**Work request:** Give the records again exactly, but drop the pictures.

+--

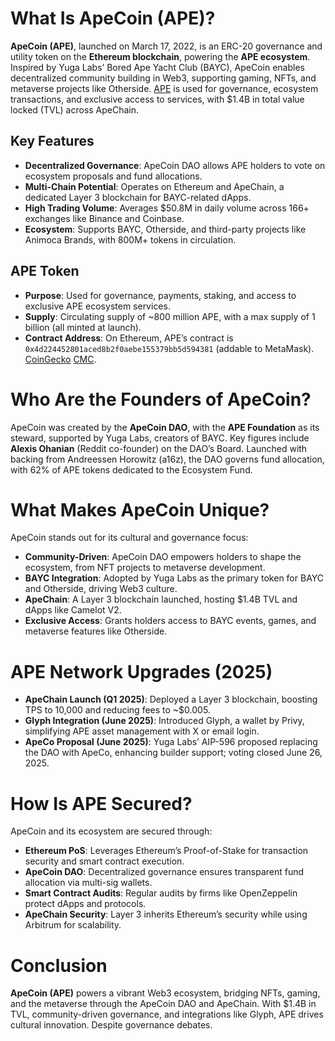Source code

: # What Is ApeCoin (APE)?

**ApeCoin (APE)**, launched on March 17, 2022, is an ERC-20 governance and utility token on the **Ethereum blockchain**, powering the **APE ecosystem**. Inspired by Yuga Labs’ Bored Ape Yacht Club (BAYC), ApeCoin enables decentralized community building in Web3, supporting gaming, NFTs, and metaverse projects like Otherside. [APE](https://apecoin.com/) is used for governance, ecosystem transactions, and exclusive access to services, with $1.4B in total value locked (TVL) across ApeChain.

## Key Features
- **Decentralized Governance**: ApeCoin DAO allows APE holders to vote on ecosystem proposals and fund allocations.
- **Multi-Chain Potential**: Operates on Ethereum and ApeChain, a dedicated Layer 3 blockchain for BAYC-related dApps.
- **High Trading Volume**: Averages $50.8M in daily volume across 166+ exchanges like Binance and Coinbase.
- **Ecosystem**: Supports BAYC, Otherside, and third-party projects like Animoca Brands, with 800M+ tokens in circulation.

## APE Token
- **Purpose**: Used for governance, payments, staking, and access to exclusive APE ecosystem services.
- **Supply**: Circulating supply of ~800 million APE, with a max supply of 1 billion (all minted at launch).
- **Contract Address**: On Ethereum, APE’s contract is `0x4d224452801aced8b2f0aebe155379bb5d594381` (addable to MetaMask).  [CoinGecko](https://www.coingecko.com/en/coins/apecoin) [CMC](https://coinmarketcap.com/currencies/apecoin-ape/).

# Who Are the Founders of ApeCoin?

ApeCoin was created by the **ApeCoin DAO**, with the **APE Foundation** as its steward, supported by Yuga Labs, creators of BAYC. Key figures include **Alexis Ohanian** (Reddit co-founder) on the DAO’s Board. Launched with backing from Andreessen Horowitz (a16z), the DAO governs fund allocation, with 62% of APE tokens dedicated to the Ecosystem Fund.

# What Makes ApeCoin Unique?

ApeCoin stands out for its cultural and governance focus:

- **Community-Driven**: ApeCoin DAO empowers holders to shape the ecosystem, from NFT projects to metaverse development.
- **BAYC Integration**: Adopted by Yuga Labs as the primary token for BAYC and Otherside, driving Web3 culture.
- **ApeChain**: A Layer 3 blockchain launched, hosting $1.4B TVL and dApps like Camelot V2.
- **Exclusive Access**: Grants holders access to BAYC events, games, and metaverse features like Otherside.

# APE Network Upgrades (2025)

- **ApeChain Launch (Q1 2025)**: Deployed a Layer 3 blockchain, boosting TPS to 10,000 and reducing fees to ~$0.005.
- **Glyph Integration (June 2025)**: Introduced Glyph, a wallet by Privy, simplifying APE asset management with X or email login.
- **ApeCo Proposal (June 2025)**: Yuga Labs’ AIP-596 proposed replacing the DAO with ApeCo, enhancing builder support; voting closed June 26, 2025.

# How Is APE Secured?

ApeCoin and its ecosystem are secured through:

- **Ethereum PoS**: Leverages Ethereum’s Proof-of-Stake for transaction security and smart contract execution.
- **ApeCoin DAO**: Decentralized governance ensures transparent fund allocation via multi-sig wallets.
- **Smart Contract Audits**: Regular audits by firms like OpenZeppelin protect dApps and protocols.
- **ApeChain Security**: Layer 3 inherits Ethereum’s security while using Arbitrum for scalability.

# Conclusion

**ApeCoin (APE)** powers a vibrant Web3 ecosystem, bridging NFTs, gaming, and the metaverse through the ApeCoin DAO and ApeChain. With $1.4B in TVL, community-driven governance, and integrations like Glyph, APE drives cultural innovation. Despite governance debates.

+--

**Answer to the exercise:**
Source code

: # What Is ApeCoin (APE)?

**ApeCoin (APE)**, launched on March 17, 2022, is an ERC-20 governance and utility token on the **Ethereum blockchain**, powering the **APE ecosystem**. Inspired by Yuga Labs’ Bored Ape Yacht Club (BAYC), ApeCoin enables decentralized community building in Web3, supporting gaming, NFTs, and metaverse projects like Otherside. [APE](https://apecoin.com/) is used for governance, ecosystem transactions, and exclusive access to services, with $1.4B in total value locked (TVL) across ApeChain.

## Key Features
- **Decentralized Governance**: ApeCoin DAO allows APE holders to vote on ecosystem proposals and fund allocations.
- **Multi-Chain Potential**: Operates on Ethereum and ApeChain, a dedicated Layer 3 blockchain for BAYC-related dApps.
- **High Trading Volume**: Averages $50.8M in daily volume across 166+ exchanges like Binance and Coinbase.
- **Ecosystem**: Supports BAYC, Otherside, and third-party projects like Animoca Brands, with 800M+ tokens in circulation.

## APE Token
- **Purpose**: Used for governance, payments, staking, and access to exclusive APE ecosystem services.
- **Supply**: Circulating supply of ~800 million APE, with a max supply of 1 billion (all minted at launch).
- **Contract Address**: On Ethereum, APE’s contract is `0x4d224452801aced8b2f0aebe155379bb5d594381` (addable to MetaMask).  [CoinGecko](https://www.coingecko.com/en/coins/apecoin) [CMC](https://coinmarketcap.com/currencies/apecoin-ape/).

# Who Are the Founders of ApeCoin?

ApeCoin was created by the **ApeCoin DAO**, with the **APE Foundation** as its steward, supported by Yuga Labs, creators of BAYC. Key figures include **Alexis Ohanian** (Reddit co-founder) on the DAO’s Board. Launched with backing from Andreessen Horowitz (a16z), the DAO governs fund allocation, with 62% of APE tokens dedicated to the Ecosystem Fund.

# What Makes ApeCoin Unique?

ApeCoin stands out for its cultural and governance focus:

- **Community-Driven**: ApeCoin DAO empowers holders to shape the ecosystem, from NFT projects to metaverse development.
- **BAYC Integration**: Adopted by Yuga Labs as the primary token for BAYC and Otherside, driving Web3 culture.
- **ApeChain**: A Layer 3 blockchain launched, hosting $1.4B TVL and dApps like Camelot V2.
- **Exclusive Access**: Grants holders access to BAYC events, games, and metaverse features like Otherside.

# APE Network Upgrades (2025)

- **ApeChain Launch (Q1 2025)**: Deployed a Layer 3 blockchain, boosting TPS to 10,000 and reducing fees to ~$0.005.
- **Glyph Integration (June 2025)**: Introduced Glyph, a wallet by Privy, simplifying APE asset management with X or email login.
- **ApeCo Proposal (June 2025)**: Yuga Labs’ AIP-596 proposed replacing the DAO with ApeCo, enhancing builder support; voting closed June 26, 2025.

# How Is APE Secured?

ApeCoin and its ecosystem are secured through:

- **Ethereum PoS**: Leverages Ethereum’s Proof-of-Stake for transaction security and smart contract execution.
- **ApeCoin DAO**: Decentralized governance ensures transparent fund allocation via multi-sig wallets.
- **Smart Contract Audits**: Regular audits by firms like OpenZeppelin protect dApps and protocols.
- **ApeChain Security**: Layer 3 inherits Ethereum’s security while using Arbitrum for scalability.

# Conclusion

**ApeCoin (APE)** powers a vibrant Web3 ecosystem, bridging NFTs, gaming, and the metaverse through the ApeCoin DAO and ApeChain. With $1.4B in TVL, community-driven governance, and integrations like Glyph, APE drives cultural innovation. Despite governance debates.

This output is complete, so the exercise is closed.